Sicily

Tuesday, September 3

While on the 1.5 hour sunset ferry from Malta to Sicily, the phrase “the sun has set not long ago” poped into mind, my brain filled in “now everybody goes down below” so I asked myself “what was that from?” I Googled to find it’s from Sandra Boynton’s “The going to bed book” and I used to know that book by heart so I guess the heart still remembers.

The Megaron Hotel was a Motel 6 experience.

Wednesday, September 4

We had a case of the “missing bus stop” to contend with and barely caught our bus in time. The “train” ticket was to be a bus replacement leaving from the train station which was thoroughly and obviously abandoned. Great, now where? Walk to one corner, debate, read online reviews, walk to a completely different location, and see the bus pulling in 500 meters ahead. Let’s run to catch the bus.

The countryside was Sicily picture perfect with terraced farms on gentle hills. We stayed in Ortigia, an island of Syracuse. The Old Town was lovely and we walked along the top of the fortified wall while taking in the blue Mediterranean waters and sun bathers. Our lunch was perfect from the delicious tapas and Limoncello to the cool wind, light jazz, and dazzling harbor views. This was the best I felt on the trip so far.

Following one of those graphic tourist maps, we visited various monuments and fountains back to our boutique hotel. After a 15 minute rest, we were off to the Nealopolis, an archeological site that boasted both Greek and Roman ruins. Our tour guide catered to Italian and English speakers so it took twice a long and the heat almost disabled me.

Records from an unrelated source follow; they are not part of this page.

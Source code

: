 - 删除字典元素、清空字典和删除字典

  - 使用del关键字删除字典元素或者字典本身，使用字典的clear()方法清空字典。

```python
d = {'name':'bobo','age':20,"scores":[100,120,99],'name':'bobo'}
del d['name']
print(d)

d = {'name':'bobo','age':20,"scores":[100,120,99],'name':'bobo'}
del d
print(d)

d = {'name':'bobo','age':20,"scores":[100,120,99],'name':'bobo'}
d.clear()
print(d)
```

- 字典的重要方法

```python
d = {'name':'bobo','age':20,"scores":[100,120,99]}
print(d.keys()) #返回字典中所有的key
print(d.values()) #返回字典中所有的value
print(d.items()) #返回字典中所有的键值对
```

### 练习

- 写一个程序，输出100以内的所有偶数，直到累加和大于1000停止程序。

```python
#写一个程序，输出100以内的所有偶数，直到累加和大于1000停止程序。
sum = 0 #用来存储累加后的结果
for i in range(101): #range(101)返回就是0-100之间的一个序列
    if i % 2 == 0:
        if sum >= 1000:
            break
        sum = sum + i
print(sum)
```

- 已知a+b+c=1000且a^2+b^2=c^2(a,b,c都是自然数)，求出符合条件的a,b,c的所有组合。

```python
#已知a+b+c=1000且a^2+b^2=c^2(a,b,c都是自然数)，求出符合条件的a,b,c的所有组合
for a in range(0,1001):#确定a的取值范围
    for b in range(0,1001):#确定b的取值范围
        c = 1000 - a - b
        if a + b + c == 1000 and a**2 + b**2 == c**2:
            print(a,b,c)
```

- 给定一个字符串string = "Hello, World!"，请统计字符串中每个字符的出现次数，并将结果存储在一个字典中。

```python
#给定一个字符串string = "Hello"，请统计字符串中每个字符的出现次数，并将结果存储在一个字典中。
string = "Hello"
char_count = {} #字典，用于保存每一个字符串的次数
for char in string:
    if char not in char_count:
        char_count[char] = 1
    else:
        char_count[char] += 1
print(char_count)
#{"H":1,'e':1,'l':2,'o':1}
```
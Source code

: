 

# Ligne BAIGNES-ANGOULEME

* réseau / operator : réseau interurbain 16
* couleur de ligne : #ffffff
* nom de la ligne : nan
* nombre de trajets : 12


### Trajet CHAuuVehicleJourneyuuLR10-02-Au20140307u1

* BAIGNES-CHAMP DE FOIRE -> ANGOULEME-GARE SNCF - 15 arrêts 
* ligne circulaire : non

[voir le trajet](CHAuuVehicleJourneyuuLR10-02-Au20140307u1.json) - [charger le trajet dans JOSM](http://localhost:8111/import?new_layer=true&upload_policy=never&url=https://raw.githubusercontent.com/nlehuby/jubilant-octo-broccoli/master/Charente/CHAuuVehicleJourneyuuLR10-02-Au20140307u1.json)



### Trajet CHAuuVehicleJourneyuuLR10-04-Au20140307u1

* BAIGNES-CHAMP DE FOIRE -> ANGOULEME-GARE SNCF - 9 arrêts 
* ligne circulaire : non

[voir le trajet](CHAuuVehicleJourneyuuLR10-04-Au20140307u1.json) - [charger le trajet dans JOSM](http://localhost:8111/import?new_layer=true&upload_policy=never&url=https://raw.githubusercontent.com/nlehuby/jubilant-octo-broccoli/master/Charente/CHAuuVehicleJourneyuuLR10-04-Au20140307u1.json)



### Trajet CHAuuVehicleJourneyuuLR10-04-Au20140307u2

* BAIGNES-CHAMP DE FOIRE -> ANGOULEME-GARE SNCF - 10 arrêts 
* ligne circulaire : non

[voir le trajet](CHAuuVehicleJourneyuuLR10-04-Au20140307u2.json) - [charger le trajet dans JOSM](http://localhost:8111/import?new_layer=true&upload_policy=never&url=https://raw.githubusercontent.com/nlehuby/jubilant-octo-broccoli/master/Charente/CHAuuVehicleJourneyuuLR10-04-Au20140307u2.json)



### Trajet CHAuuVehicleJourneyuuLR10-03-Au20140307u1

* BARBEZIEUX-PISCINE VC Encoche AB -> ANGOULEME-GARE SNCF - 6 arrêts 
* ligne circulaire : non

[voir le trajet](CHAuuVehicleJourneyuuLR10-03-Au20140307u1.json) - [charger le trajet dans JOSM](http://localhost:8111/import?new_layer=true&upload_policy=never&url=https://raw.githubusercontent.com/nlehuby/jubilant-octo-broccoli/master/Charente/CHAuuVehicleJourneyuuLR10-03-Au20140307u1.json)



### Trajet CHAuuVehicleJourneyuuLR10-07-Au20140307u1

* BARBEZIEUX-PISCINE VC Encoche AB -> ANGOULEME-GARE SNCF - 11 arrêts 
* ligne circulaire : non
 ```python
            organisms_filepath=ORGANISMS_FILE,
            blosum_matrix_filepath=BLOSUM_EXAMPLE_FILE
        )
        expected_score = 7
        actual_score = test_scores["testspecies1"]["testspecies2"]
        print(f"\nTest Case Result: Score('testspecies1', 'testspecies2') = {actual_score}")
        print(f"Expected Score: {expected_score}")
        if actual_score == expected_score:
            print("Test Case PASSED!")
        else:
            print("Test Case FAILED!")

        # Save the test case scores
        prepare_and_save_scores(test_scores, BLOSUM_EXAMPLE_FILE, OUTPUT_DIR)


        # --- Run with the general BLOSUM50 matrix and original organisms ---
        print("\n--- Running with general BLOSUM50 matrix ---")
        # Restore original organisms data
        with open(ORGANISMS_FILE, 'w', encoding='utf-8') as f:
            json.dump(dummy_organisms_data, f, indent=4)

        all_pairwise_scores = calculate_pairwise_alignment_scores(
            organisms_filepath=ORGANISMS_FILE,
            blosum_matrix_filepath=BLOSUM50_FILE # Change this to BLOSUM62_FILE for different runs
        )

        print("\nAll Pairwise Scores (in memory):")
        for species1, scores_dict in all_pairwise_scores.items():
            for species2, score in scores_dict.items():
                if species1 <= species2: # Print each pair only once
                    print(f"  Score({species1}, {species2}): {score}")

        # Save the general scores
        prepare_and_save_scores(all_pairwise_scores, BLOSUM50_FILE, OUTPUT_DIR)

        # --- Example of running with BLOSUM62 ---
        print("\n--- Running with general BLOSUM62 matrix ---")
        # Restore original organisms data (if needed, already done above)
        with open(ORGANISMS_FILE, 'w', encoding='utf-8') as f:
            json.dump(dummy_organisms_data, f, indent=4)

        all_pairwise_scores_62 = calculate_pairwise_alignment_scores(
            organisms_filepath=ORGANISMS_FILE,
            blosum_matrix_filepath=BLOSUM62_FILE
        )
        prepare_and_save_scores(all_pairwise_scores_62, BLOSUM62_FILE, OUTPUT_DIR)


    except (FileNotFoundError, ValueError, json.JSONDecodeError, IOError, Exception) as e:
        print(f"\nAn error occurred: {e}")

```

We picked up another rental car but left it where it was parked due to the lack of parking in Old Town. Because our lunch had been so delicious, we returned for dinner and had a gorgeous sunset as an appetizer. We learned to eat gelato quickly because it melts immediately. It was delicious but required we take a shower afterward to rinse off the sticky.

Thursday, September 5

Off to Mt Etna!

Leaving Syracuse, DH2 noted the aggressive driving of the residents and I was happy to leave the city traffic. From 90F in Syracuse to the 40F of Etna shocked the body but provided needed relief. Sadly, the clouds made for a gray day with flat light.

From the base of the volcano, we rode a cable car part way, then transferred to a 4-wheel drive bus to climb further, and then hiked the rest of the way up. Fifty mph winds challenged my ability to place my poles into the unstable skree of the recently past eruptions. The 3 hour hike took us to various craters, calderas, and heat vents. The landscape was bleak dark gray against the medium gray clouded skies. We lunched by a heat vent.

The weather had threatened rain for 2 days but thankfully the downpour didn’t hit until we were back in the car. But what a downpour it was!! Driving narrow, twisting roads with no drainage was “exciting” and we were anticipating the disappearance of the car ahead of us into a deep puddle.

Castlemora lived on top of a steep and high hill. The roads leading up to it were filled with hair-pin turns, curves built out over cliffs, and breathtaking views. Once again we parked outside the walled city and walked the twisty walkways to our hotel. We definitely deserved pizza and beer after that. The Turisso restaurant is famous for its phallic decorations and menu items, so at the end of the meal, I had drink of almond wine in a penis-shaped shot glass. Ah, good times.

Friday, September 6

We wandered the picture perfect city after breaking. Seriously, every view, every turn, and every set of stairs was picturesque and stupidly cute. Why were no influencers there? Probably because it was so hard to get to, so we enjoyed the crowd-free morning.

On our car rides, we listened to Great Courses lectures on the rise of the Roman Empire. I like reading about where I am visiting while I’m there because it provides context and letterboxes the experience.

We drove to Milazzo to catch our ferry to Stromboli.